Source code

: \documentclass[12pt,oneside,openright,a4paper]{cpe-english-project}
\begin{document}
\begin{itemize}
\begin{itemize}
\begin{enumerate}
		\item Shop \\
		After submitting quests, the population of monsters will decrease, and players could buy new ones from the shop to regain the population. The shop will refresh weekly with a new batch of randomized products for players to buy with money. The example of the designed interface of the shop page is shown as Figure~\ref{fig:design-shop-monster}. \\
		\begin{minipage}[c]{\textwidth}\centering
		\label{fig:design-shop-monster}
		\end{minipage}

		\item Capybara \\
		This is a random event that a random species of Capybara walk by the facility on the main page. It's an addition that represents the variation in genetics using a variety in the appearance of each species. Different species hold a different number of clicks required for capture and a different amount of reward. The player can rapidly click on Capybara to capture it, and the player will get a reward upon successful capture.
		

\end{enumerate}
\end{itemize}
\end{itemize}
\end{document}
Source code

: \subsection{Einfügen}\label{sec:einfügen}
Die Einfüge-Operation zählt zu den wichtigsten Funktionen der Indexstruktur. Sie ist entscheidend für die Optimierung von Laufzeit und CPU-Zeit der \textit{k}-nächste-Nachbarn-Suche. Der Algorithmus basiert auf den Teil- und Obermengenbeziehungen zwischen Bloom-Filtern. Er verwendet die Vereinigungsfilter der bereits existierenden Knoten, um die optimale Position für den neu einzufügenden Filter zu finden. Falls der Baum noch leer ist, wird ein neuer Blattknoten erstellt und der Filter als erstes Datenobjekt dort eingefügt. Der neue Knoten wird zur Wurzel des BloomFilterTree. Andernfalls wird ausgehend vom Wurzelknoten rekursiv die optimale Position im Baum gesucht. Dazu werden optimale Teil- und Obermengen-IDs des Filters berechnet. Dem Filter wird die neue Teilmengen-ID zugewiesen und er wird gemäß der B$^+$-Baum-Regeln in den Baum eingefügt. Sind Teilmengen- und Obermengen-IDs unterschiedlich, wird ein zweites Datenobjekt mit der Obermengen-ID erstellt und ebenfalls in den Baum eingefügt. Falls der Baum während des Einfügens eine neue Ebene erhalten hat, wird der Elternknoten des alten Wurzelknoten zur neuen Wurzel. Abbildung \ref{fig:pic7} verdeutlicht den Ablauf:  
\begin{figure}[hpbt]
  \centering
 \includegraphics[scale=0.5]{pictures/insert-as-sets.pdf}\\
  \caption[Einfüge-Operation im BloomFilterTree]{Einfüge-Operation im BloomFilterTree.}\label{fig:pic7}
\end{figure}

• AIM OF THE EXERCISE:
Note each line above that contains "label" and copy it out.

• FINISHED TASK:
		\label{fig:design-shop-monster}
: \subsection{Einfügen}\label{sec:einfügen}
  \caption[Einfüge-Operation im BloomFilterTree]{Einfüge-Operation im BloomFilterTree.}\label{fig:pic7}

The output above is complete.